Through a variety of intertwined factors, it guided me deep into the depths of my soul's memory.
I was seeing what is commonly called a vision.
Before I knew it, I was sobbing uncontrollably for over 30 minutes by myself.
It was truly a ceremony.
I will never forget this wonderful experience for the rest of my life.
It seems that those who participated also experienced the journey of visions, with people crying, laughing, or moving in various ways.
I hope everyone took something meaningful from this experience.
Following the previous collaboration, I believe we were able to offer a truly wonderful space and experience by blending art and meditation.
Kakita-san's meditation breathing sessions are held monthly, mainly in Tokyo.
To those reading this article, if the timing works out, I highly recommend attending at least once in your lifetime.
Kakita-san's website:
The story of my vision
For those who are interested, please read on.
This is the content of the vision I saw during that time.
...When I realized,
My spiritual journey had begun.
I had become my younger self.
I was in the familiar room where I had grown up.
Something had happened, and I was curled up, sulking.
I was in my pajamas. It was a sad memory.
Then the scene changed, and I was hiding and playing in the room that was used as a storage. It was a joyful memory.

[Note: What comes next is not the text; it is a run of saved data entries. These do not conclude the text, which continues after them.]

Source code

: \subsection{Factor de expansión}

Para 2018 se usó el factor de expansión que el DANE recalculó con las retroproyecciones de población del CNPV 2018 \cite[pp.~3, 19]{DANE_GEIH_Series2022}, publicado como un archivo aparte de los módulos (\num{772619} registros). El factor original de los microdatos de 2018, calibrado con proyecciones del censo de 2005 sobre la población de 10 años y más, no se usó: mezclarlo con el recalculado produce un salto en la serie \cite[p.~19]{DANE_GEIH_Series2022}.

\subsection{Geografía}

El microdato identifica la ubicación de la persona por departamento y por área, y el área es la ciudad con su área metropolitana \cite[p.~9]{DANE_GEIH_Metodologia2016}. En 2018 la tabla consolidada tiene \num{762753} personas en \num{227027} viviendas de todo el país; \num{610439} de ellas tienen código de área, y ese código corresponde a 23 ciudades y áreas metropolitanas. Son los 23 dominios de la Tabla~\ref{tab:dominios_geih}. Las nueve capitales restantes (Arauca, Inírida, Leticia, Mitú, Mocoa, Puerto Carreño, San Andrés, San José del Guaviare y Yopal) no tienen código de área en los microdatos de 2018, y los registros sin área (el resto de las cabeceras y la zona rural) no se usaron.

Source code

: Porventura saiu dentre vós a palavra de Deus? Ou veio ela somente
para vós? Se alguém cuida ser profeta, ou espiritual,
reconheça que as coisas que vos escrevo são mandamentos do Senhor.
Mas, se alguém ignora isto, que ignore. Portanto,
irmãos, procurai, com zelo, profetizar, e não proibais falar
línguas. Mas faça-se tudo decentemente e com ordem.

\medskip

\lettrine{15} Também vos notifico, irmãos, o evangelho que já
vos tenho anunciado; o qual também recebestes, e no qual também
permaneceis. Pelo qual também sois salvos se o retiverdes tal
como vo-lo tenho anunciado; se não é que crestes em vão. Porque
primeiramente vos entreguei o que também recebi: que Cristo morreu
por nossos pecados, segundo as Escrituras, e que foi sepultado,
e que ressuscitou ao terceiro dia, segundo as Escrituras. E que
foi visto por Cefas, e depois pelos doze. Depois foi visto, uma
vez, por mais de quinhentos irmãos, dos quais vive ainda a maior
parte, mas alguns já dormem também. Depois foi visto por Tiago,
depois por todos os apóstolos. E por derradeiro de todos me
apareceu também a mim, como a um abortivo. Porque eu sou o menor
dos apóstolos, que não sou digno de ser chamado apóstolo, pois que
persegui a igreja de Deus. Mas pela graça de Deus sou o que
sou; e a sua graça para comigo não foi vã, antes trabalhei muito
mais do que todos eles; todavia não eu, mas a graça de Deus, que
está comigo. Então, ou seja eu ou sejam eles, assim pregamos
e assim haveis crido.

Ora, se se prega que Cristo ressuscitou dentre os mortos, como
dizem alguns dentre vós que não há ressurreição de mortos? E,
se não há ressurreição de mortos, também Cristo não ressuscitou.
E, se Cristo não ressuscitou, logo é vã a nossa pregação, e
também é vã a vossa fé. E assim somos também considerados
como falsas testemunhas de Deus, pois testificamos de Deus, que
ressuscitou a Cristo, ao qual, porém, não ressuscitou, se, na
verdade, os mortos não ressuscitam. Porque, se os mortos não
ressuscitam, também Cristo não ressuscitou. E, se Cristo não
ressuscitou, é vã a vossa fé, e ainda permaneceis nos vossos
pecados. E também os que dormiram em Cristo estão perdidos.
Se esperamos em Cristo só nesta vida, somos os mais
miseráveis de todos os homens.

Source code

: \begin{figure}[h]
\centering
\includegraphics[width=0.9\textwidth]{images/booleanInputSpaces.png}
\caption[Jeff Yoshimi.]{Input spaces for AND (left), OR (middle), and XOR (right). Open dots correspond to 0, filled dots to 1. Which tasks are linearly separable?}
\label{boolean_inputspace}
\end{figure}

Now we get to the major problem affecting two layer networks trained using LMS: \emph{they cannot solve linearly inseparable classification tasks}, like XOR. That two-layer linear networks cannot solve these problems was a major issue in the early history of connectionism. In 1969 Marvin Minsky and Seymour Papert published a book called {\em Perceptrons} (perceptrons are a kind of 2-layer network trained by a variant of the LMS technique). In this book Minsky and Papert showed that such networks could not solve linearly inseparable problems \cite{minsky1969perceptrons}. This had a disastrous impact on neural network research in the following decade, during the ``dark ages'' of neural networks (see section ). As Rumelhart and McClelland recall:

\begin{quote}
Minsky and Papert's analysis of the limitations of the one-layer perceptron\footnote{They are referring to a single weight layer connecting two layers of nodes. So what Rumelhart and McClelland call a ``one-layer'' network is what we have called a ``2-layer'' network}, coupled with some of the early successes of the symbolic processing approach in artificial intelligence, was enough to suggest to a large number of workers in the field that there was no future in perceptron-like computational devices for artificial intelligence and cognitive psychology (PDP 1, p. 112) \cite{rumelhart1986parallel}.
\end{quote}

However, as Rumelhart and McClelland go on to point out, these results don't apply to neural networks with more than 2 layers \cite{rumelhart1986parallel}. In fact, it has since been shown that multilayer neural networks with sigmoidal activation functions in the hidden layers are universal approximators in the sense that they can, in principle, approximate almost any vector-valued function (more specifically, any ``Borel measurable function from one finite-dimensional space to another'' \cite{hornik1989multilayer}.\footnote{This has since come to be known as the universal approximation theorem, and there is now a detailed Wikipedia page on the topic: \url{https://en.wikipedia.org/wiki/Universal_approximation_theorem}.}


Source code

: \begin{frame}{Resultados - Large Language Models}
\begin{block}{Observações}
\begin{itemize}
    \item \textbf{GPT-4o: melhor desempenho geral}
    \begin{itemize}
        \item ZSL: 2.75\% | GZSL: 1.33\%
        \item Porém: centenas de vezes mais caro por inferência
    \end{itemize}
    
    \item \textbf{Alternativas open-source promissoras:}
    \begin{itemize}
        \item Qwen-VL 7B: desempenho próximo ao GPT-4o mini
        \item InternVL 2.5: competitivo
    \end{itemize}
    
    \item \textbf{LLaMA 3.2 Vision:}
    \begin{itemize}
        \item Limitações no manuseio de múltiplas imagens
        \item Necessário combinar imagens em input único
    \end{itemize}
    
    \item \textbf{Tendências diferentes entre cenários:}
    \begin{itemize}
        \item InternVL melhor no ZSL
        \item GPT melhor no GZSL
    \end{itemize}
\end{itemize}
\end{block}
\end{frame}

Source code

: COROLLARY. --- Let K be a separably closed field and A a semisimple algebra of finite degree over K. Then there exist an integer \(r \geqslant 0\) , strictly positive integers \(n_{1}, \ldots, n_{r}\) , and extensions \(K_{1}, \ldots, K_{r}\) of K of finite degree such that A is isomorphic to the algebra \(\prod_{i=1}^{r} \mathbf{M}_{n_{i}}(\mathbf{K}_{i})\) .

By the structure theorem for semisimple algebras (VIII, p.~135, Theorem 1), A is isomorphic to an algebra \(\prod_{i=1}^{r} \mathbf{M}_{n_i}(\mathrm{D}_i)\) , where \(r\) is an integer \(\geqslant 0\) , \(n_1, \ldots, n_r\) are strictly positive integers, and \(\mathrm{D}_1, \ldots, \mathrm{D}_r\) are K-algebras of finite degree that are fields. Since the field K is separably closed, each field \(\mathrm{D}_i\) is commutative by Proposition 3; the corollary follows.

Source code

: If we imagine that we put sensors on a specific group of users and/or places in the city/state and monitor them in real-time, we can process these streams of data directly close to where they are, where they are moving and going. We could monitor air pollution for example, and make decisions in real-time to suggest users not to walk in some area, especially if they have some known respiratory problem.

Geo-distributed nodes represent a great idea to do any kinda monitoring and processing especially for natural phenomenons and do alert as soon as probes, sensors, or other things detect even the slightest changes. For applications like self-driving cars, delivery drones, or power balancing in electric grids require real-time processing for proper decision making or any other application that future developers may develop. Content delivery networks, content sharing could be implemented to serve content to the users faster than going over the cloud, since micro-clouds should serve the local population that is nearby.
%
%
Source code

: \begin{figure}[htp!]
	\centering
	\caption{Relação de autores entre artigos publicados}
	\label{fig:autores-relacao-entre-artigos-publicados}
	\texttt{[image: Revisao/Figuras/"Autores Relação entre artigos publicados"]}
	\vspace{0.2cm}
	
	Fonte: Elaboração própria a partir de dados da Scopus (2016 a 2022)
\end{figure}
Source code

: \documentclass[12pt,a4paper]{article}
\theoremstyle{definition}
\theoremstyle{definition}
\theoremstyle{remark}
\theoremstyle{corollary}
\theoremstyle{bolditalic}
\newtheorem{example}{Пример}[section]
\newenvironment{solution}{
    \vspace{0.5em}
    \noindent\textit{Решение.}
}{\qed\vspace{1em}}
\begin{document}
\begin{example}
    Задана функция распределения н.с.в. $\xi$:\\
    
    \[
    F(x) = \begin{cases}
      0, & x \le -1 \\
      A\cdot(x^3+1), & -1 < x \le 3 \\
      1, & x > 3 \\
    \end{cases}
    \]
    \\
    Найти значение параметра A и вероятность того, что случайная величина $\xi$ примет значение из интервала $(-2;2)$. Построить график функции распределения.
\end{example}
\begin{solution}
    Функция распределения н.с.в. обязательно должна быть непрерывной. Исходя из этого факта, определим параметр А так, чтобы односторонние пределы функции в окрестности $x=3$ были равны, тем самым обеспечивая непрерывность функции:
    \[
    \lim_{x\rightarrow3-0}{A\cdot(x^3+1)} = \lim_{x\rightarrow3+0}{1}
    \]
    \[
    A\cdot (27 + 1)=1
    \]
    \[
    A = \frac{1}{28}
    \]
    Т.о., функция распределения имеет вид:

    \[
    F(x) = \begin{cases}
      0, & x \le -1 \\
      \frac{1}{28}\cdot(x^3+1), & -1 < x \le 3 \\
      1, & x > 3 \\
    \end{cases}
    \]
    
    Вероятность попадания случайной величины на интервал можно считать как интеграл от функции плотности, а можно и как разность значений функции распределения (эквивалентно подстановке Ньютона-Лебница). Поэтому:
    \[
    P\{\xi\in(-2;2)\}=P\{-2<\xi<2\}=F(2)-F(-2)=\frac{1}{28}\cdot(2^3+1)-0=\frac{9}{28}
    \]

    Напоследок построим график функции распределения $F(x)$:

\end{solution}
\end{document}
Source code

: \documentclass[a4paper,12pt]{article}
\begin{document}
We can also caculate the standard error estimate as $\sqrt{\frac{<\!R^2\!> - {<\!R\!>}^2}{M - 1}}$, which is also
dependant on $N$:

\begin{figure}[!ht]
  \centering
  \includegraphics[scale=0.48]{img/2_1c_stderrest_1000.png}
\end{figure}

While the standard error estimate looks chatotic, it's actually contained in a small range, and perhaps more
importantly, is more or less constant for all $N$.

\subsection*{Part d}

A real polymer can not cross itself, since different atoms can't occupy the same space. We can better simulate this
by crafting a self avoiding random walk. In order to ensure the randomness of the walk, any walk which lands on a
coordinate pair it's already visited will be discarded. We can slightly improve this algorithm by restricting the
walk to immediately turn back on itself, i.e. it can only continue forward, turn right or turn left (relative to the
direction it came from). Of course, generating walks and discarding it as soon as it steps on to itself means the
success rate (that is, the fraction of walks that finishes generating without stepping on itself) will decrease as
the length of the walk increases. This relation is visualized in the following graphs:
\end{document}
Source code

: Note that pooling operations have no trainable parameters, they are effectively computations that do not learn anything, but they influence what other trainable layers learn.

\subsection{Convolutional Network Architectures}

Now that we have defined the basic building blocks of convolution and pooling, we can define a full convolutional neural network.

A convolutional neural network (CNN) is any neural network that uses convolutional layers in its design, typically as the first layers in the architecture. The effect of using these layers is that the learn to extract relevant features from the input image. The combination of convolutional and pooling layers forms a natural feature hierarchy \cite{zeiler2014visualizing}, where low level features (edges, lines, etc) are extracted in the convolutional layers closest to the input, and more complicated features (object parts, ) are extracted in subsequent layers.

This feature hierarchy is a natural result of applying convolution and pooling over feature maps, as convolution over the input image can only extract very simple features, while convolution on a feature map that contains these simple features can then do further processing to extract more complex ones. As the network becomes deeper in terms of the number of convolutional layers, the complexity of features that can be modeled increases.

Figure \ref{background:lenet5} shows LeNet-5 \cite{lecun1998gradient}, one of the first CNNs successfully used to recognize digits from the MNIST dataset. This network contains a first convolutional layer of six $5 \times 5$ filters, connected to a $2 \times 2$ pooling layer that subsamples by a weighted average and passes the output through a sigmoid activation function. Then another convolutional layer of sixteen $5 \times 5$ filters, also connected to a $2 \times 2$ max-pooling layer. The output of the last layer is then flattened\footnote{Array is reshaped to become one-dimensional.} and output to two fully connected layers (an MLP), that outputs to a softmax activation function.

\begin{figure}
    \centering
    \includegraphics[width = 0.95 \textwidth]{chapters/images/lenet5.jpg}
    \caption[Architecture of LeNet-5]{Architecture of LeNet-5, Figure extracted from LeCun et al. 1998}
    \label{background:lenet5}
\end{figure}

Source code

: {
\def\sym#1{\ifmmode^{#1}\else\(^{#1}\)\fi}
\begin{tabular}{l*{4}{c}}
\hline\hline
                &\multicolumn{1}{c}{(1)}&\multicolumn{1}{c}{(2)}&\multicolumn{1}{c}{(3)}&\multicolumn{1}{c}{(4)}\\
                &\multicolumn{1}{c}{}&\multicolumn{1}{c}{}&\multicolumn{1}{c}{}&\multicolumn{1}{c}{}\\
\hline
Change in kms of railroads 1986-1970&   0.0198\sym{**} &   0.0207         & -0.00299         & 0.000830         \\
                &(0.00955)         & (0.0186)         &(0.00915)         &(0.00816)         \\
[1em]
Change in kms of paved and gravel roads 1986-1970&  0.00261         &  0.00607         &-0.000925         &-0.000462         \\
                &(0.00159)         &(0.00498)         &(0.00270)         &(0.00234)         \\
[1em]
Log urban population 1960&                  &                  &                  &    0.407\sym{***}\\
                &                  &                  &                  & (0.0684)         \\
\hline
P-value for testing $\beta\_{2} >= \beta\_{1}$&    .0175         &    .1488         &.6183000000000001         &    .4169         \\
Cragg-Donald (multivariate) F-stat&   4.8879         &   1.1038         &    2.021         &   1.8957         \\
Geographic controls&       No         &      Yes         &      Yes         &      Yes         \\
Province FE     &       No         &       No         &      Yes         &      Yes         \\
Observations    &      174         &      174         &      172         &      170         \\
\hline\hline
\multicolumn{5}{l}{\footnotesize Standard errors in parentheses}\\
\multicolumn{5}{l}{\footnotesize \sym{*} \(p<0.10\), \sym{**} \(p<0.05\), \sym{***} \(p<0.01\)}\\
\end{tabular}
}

Next, I was watching myself from my mother’s perspective. Suddenly, the scene shifted again, and I was at the soroban (abacus) class I used to attend in elementary school. For some reason, I had turned into a cat that was kept there and was observing the students.
A world where scenes kept changing.
All memories and emotions that I had completely forgotten, but were still precious.
And also the memories and emotions of others, which I had never known before.
While having this mysterious spiritual journey, I found myself automatically facing my current life.
In the past year or two, there have been major changes in my real life.
My mother passed away.
The room where I was born and raised, the room I had lived in for many years, and the atelier I had DIY-ed myself.
The building that held all of that was being demolished.
The theft of my beloved motorcycle, among other things.
For some reason, I was continuously losing the things I had become so familiar with.
I pretended to be okay with it, thinking "Well, it can't be helped."
I couldn’t fully accept it face-to-face.
But in truth, every time I lost something, there was immense sorrow.
I had left that sorrow somewhere, hidden it away.
"...Sad..."
This enormous point resounded in my heart.
It turned into tears and flowed out in a huge amount.
However, alongside this enormous sadness, I felt incredibly grateful for all the people I had interacted with, my family, this place, and my life.
I loved them all from the bottom of my heart.
If I were to be reborn, I would want to live again in this place, surrounded by these people... I want to be born to my mother again...
The wave of gratitude that would not stop continued to spread, together with the enormous sadness at that single point.
Unstoppable tears of joy and sadness overflowed at the same time.
After a while, as I gradually regained my composure, I felt as if my emotions had been detoxed.
...After finishing the meditation, what I strongly feel now is that I will live in a way that allows me to express my emotions more honestly, in a human way.
And that I am grateful for all of this life.
Thank you for reading this far.
May we share good days. May we share good lives.